The right IT automation strategy can serve as a risk mitigator for the business by allowing the data center to embrace complexity and change.

Written by Colin Beasty. Last Updated:
IT automation reduces risk in the data center

Last month I had the pleasure seeing Don Duet, Co-Head of the Technology Division at Goldman Sachs, give a keynote presentation at the Gartner Data Center conference regarding the company’s data center strategy. As the global investment firm looks to commoditize an array of new digitalized services and products to its multinational workforce, the data center is being asked to increase agility while mitigating risk in the fluid, and sometimes volatile, world of investment banking.

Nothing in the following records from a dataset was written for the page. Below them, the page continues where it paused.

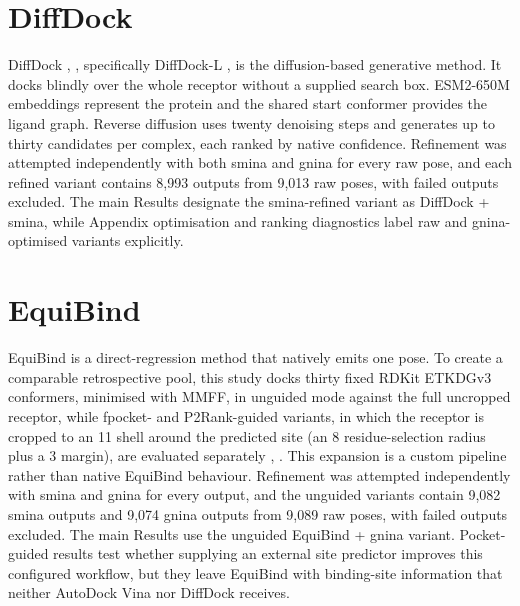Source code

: \hypertarget{diffdock-2}{%
\section{DiffDock}\label{diffdock-2}}

DiffDock \cite{ref024}, \cite{ref008}, specifically DiffDock-L \cite{ref091}, is the diffusion-based generative method. It docks blindly over the whole receptor without a supplied search box. ESM2-650M embeddings represent the protein and the shared start conformer provides the ligand graph. Reverse diffusion uses twenty denoising steps and generates up to thirty candidates per complex, each ranked by native confidence. Refinement was attempted independently with both smina and gnina for every raw pose, and each refined variant contains 8,993 outputs from 9,013 raw poses, with failed outputs excluded. The main Results designate the smina-refined variant as DiffDock + smina, while Appendix optimisation and ranking diagnostics label raw and gnina-optimised variants explicitly.

\hypertarget{equibind-2}{%
\section{EquiBind}\label{equibind-2}}

EquiBind \cite{ref010} is a direct-regression method that natively emits one pose. To create a comparable retrospective pool, this study docks thirty fixed RDKit ETKDGv3 conformers, minimised with MMFF, in unguided mode against the full uncropped receptor, while fpocket- and P2Rank-guided variants, in which the receptor is cropped to an 11 \angstrom{} shell around the predicted site (an 8 \angstrom{} residue-selection radius plus a 3 \angstrom{} margin), are evaluated separately \cite{ref060}, \cite{ref061}. This expansion is a custom pipeline rather than native EquiBind behaviour. Refinement was attempted independently with smina and gnina for every output, and the unguided variants contain 9,082 smina outputs and 9,074 gnina outputs from 9,089 raw poses, with failed outputs excluded. The main Results use the unguided EquiBind + gnina variant. Pocket-guided results test whether supplying an external site predictor improves this configured workflow, but they leave EquiBind with binding-site information that neither AutoDock Vina nor DiffDock receives.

For Duet and Goldman Sachs, agility is a catalyst for mitigating risk for the business. The IT organization brings new services and products to market faster via a combination of localized data centers to support the company’s global workforce, virtualized and cloud-computing environments to improve resource availability and embracing and incorporating new data center technologies despite the fact it adds complexity.  As we’ve seen from our own financial service customers, an enterprise-grade IT automation strategy parallels these computing trends in the push to mitigate risk by building a data center that’s scalable and designed to accommodate for change as IT looks to lead the charge into the digitized age.

Recent McKinsey & Company research further underscores this in their Enterprise IT Infrastructure Agenda for 2014 paper. As more business value migrates online and business processes become more digitized, IT infrastructure inevitably becomes a bigger source of business risk. “Even after years of consolidation and standardization, which have led to huge improvements in efficiency and reliability, most infrastructure leaders work in environments that they believe are too inflexible, provide too few capabilities to business partners and require too much manual effort to support. Addressing these problems to create more scalable and flexible next-generation infrastructure will require sustained actions in multiple dimensions,” says Bjorn Munstermann in the paper.

These “digitized” processes McKinsey & Company refers to reside and are often times automated within the data center, and as a result, place the business at increased risk because the IT organization is leveraging an outdated automation strategy that is fragile, unscalable and not designed to accommodate for change. This is a common pain point for many of our own financial service customers who leverage ActiveBatch for the automation of data center workloads that support business processes for the investment bankers and their systems. For example, automating datacenter, ETL-type processes that bring in market and financial data, format it and update trading desk systems/applications in near real-time. Workflows such as these aren’t static, but rather dynamic processes that are constantly changing based on market demands and competitive pressure. As new data sources are identified or traders and analysts require access to new data sets, the ability of the data center to update the underlying data integration processes is critical.

Leveraging a fragmented collection of scripts and platform-specific scheduling tools represents an uncoordinated collection of automation solutions, implemented independently of each other and that require constant revision and re-synchronization in the face of change. That being said, in the face of data center diversity, such a strategy represents risk to the business by building a barrier to data center agility. The enterprise-grade automation strategy that we’ve seen so many financial service companies adopt is because it allows the datacenter to accommodate change or, as Duet said, it allows the datacenter “to use agility as a risk mitigator by allowing it to embrace complexity and change; two terms that have never been particularly popular with the CIO.”